Un uomo aveva avuto in sogno un tesoro nascosto, uno scusorgiu, nell’ampio cavo di una quercia antica, un pò lontano dal Paese, e consociato con un altro uomo col quale non correvano relazioni di buona amicizia.
E ciò lo rendeva preoccupante.
Comunque deposta l’uggia, e confortato dall’idea che il consociato era un fervido credente nei tesori nascosti e che, quindi, ci avrebbe pensato da sè, lo avvicinò, lo salutò gentilmente e, senza mostrare premura, poco dopo lo invitò a fare una passeggiata in campagna con lui.
Pur con grande stupore con quella gentilezza e quell’invito insoliti, il consociato accettò, e si avviarono per una strada di campagna, parlando del più e del meno. E così, quasi senza avvedersene, erano giunti nei pressi della quercia, che però si trovava fuori mano, in un pendio a valle della strada.
L’uomo del sogno varcò il muretto, che fiancheggiava la strada, per andare da quella parte; e l’altro si fermò esitante, chiedendo:
– Ma dove vuoi andare?
– Là, verso quella parte – rispose, indicando la direzione della quercia.
– E vacci da solo, se ci hai da fare. io ti aspetto qui.
– E via! – riprese quegli – andiamo: mi hai accompagnato finora…-
L’associato varcò il muretto pure lui, e si avviarono costeggiando il pendio verso la direzione indicata.

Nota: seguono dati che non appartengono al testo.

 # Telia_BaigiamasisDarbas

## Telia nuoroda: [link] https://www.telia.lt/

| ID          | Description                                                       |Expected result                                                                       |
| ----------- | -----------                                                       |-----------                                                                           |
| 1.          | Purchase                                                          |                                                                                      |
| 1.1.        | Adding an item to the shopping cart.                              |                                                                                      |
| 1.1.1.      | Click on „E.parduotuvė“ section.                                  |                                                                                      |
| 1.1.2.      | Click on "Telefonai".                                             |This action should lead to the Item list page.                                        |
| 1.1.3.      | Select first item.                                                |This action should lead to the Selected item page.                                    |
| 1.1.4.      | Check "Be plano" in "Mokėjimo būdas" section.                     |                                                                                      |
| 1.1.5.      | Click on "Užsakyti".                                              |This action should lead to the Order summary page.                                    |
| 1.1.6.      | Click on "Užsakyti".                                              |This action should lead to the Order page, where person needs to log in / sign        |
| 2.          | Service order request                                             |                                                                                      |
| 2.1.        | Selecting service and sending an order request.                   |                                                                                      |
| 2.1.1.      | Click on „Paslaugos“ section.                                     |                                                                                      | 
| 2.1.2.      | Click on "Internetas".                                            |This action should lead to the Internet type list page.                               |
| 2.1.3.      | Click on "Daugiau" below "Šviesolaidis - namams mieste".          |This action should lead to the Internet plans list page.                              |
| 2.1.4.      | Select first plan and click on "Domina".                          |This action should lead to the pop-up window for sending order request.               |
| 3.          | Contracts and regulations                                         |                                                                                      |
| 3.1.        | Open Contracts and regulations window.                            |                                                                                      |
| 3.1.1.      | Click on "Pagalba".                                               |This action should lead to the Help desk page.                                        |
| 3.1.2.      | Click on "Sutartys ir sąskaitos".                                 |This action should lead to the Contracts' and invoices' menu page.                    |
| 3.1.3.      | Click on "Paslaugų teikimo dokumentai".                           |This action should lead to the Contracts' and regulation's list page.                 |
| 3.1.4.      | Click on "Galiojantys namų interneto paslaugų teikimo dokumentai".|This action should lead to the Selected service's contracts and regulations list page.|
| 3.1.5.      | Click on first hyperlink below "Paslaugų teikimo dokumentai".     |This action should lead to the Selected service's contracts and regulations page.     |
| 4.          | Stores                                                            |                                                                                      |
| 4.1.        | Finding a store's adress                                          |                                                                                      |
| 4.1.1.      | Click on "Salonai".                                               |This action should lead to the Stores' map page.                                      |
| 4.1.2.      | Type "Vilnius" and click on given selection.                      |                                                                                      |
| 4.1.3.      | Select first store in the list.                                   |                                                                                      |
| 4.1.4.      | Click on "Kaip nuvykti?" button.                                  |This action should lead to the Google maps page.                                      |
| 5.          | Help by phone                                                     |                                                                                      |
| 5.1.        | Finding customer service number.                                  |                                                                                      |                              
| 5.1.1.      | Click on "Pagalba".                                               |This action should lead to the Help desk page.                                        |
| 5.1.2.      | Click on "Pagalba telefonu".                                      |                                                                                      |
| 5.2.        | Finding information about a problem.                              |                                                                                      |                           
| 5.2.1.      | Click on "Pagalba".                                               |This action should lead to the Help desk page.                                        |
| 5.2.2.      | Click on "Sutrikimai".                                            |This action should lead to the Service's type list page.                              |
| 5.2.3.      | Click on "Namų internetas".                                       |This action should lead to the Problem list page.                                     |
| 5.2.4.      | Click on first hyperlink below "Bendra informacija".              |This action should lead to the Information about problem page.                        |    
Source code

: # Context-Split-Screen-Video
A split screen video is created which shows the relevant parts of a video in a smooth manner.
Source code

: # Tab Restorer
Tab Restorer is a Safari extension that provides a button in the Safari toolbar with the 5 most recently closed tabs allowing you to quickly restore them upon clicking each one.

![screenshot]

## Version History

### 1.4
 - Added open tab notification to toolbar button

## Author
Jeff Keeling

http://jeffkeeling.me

Ma come si avvicinarono alla quercia, si ricordò che di là, a pochi passi, c’era un precipizio; e gli venne il sospetto che l’invitante con quelle blandizie gli stesse ordendo un tranello. E si fermò di botto.
L’uomo del sogno cercò di convincerlo a fare altri cinquanta o sessanta passi che li separavano dalla quercia, per poi svoltare su e tornare verso il Paese; e, poicchè era irremovibile, lo prese garbatamente a braccetto per farcelo giungere alla buona.
Ma quegli vieppiù insospettito, dette uno strappo e si liberò della presa. L’altro, vedendo che l’impresa andava alla malora, lo riafferro stretto al braccio, alle vesti e dove poteva, tirandolo verso la quercia. Ne seguiva un tira e molla ognuno dalla sua parte, e caddero a terra voltolando nel rovo, menando pugni, stracciandosi le vesti, scalciando, graffiandosi…
Quando l’uomo del sogno, dopo aversi preso tanti pugni, calci e graffi, aveva perso la speranza di condurre a termine l’impresa, si rizzò in piedi indignato e sbottò:
– Vedi! – indicando la pianta – in quella quercia mi hanno dato uno scusorgiu con te. Ora ti c’impicchi! ormai è perduto!
– Oh Dio! – fece l’altro – pensavo che tu mi volessi spingere in quel precipizio.
E corsero insieme a vedere, sperando che facessero in tempo a prendere il tesoro ancora buono. Ma quando vi giunsero l’ampio cavo della quercia era pieno di carbone, che pareva estratto allora dalla carbonaia!
Lo guardarono stupiti; si guardarono in faccia commiserevoli; poi palparono entrambi fino in fondo. Niente da fare: era tutto carbone!
L’associato, lamentandosi – Colpa mia! Colpa mia! – si cacciava le mani nei capelli, si tirava gli orecchi e si dava delle botte in faccia…
Ma l’altro poi lo trattenne, dicendo:
– E’ il Diavolo che ci ha messo lo zampino!
E presero la via del ritorno sconsolati, laceri e graffiati mogi mogi verso il Paese.